As it stands now, because it’s a proposed tax increase, the measure need two-thirds approval — 66.7 percent — to pass. So we are left with one big question: How will the Chargers achieve what appears to be the impossible?
The Chargers collected enough signatures to get the measure on the November ballot, and campaigning is in full swing.
But getting it before the voters appears to have been the easy part.
Consider: The sales-tax hike in Green Bay only recently ended, and Packers President and CEO Mark Murphy told USA Today that he doesn’t think a similar tax would pass today, even in Green Bay. The political climate has changed, he said.

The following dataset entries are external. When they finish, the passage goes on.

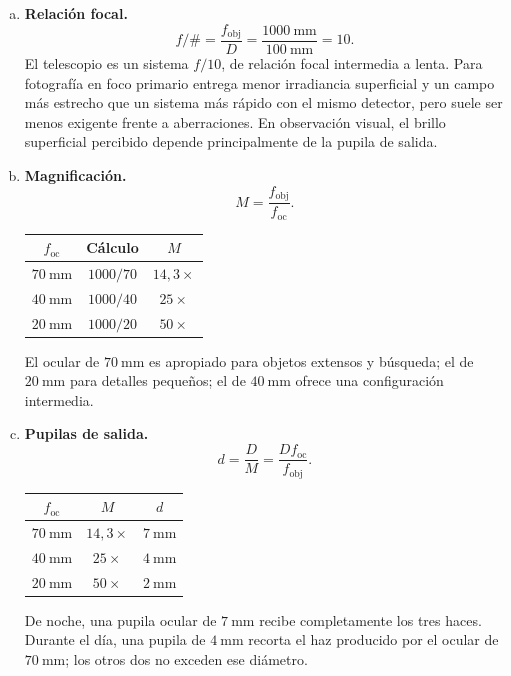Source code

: \begin{enumerate}[a)]
    \item \textbf{Relación focal.}
    \[
        f/\#=\frac{f_{\text{obj}}}{D}
        =\frac{1000~\text{mm}}{100~\text{mm}}=10.
    \]
    El telescopio es un sistema $f/10$, de relación focal intermedia a lenta.
    Para fotografía en foco primario entrega menor irradiancia superficial y un
    campo más estrecho que un sistema más rápido con el mismo detector, pero
    suele ser menos exigente frente a aberraciones. En observación visual, el
    brillo superficial percibido depende principalmente de la pupila de salida.

    \item \textbf{Magnificación.}
    \[
        M=\frac{f_{\text{obj}}}{f_{\text{oc}}}.
    \]
    \begin{center}
    \begin{tabular}{ccc}
        \toprule
        $f_{\text{oc}}$ & Cálculo & $M$ \\
        \midrule
        $70~\text{mm}$ & $1000/70$ & $14{,}3\times$ \\
        $40~\text{mm}$ & $1000/40$ & $25\times$ \\
        $20~\text{mm}$ & $1000/20$ & $50\times$ \\
        \bottomrule
    \end{tabular}
    \end{center}
    El ocular de $70~\text{mm}$ es apropiado para objetos extensos y búsqueda;
    el de $20~\text{mm}$ para detalles pequeños; el de $40~\text{mm}$ ofrece
    una configuración intermedia.

    \item \textbf{Pupilas de salida.}
    \[
        d=\frac{D}{M}=\frac{D f_{\text{oc}}}{f_{\text{obj}}}.
    \]
    \begin{center}
    \begin{tabular}{ccc}
        \toprule
        $f_{\text{oc}}$ & $M$ & $d$ \\
        \midrule
        $70~\text{mm}$ & $14{,}3\times$ & $7~\text{mm}$ \\
        $40~\text{mm}$ & $25\times$ & $4~\text{mm}$ \\
        $20~\text{mm}$ & $50\times$ & $2~\text{mm}$ \\
        \bottomrule
    \end{tabular}
    \end{center}
    De noche, una pupila ocular de $7~\text{mm}$ recibe completamente los tres
    haces. Durante el día, una pupila de $4~\text{mm}$ recorta el haz producido
    por el ocular de $70~\text{mm}$; los otros dos no exceden ese diámetro.


\end{enumerate}
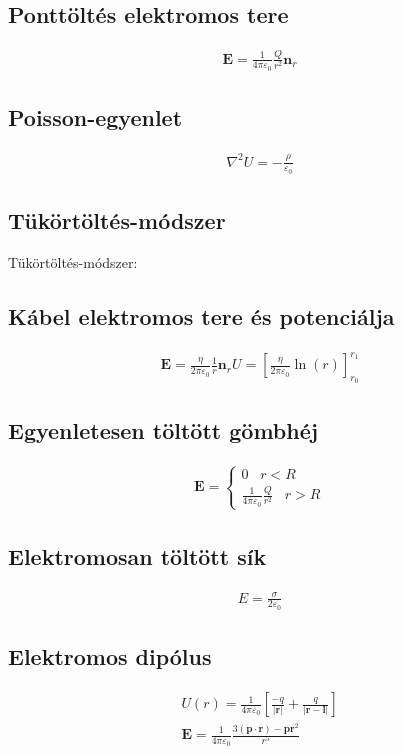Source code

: \documentclass{book}
\newcommand{\tor}[1]{\mathbf{#1}}
\begin{document}
\subsection*{Ponttöltés elektromos tere}
\begin{gather*}
\tor{E} = \frac{1}{4\pi \varepsilon_{0}} \frac{Q}{r^2} \tor{n}_r 
\end{gather*}
\subsection*{Poisson-egyenlet}
\begin{gather*}
\nabla^2 U = -\frac{\rho}{\varepsilon_0}
\end{gather*}
\subsection*{Tükörtöltés-módszer}
Tükörtöltés-módszer:
\subsection*{Kábel elektromos tere és potenciálja}
\begin{gather*}
\tor{E} = \frac{\eta}{2\pi \varepsilon_0}\frac{1}{r} \tor{n}_r
U = \left[\frac{\eta}{2\pi \varepsilon_0} \ln (r) \right]_{r_0}^{r_1}
\end{gather*}
\subsection*{Egyenletesen töltött gömbhéj}
\begin{gather*}
\tor{E}=
\begin{cases} 
0 \hspace{10pt} r<R \\
\frac{1}{4\pi \varepsilon_0} \frac{Q}{r^2} \hspace{10pt} r>R 
\end{cases}
\end{gather*}
\subsection*{Elektromosan töltött sík}
\begin{gather*}
E=\frac{\sigma}{2\varepsilon_0}
\end{gather*}
\subsection*{Elektromos dipólus}
\begin{gather*}
U(r) = \frac{1}{4\pi \varepsilon_0} \left[ \frac{-q}{|\tor{r}|} + \frac{q}{|\tor{r}-\tor{l}|}\right] \\
\tor{E} = \frac{1}{4\pi \varepsilon_0} \frac{3(\tor{p}\cdot \tor{r})- \tor{p} \tor{r}^2}{r^5}
\end{gather*}
\end{document}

Let’s look at other places where public votes took place for NFL stadiums. Few were slam dunks, and at least two failed.
In 1996, the Tampa Bay Buccaneers wanted a new stadium, and a half-cent sales tax was floated. Hillsborough County voters approved it, also by 53 percent.
In 1997, a vote was taken to decide the fate of a new stadium proposed for the Seattle Seahawks. The state’s voters made it razor close, approving it with 50.8 percent of the vote.
In Arizona, in 2000, Maricopa County voters narrowly approved a new stadium for the Cardinals. It got 52 percent of the vote. An earlier effort was shot down by voters, 60 percent to 40 percent.
Green Bay is not the only diehard football town to show tepid support for stadiums. In 2004, Arlington, Texas, voters approved a tax for a new Dallas Cowboys’ stadium with 55 percent of the vote.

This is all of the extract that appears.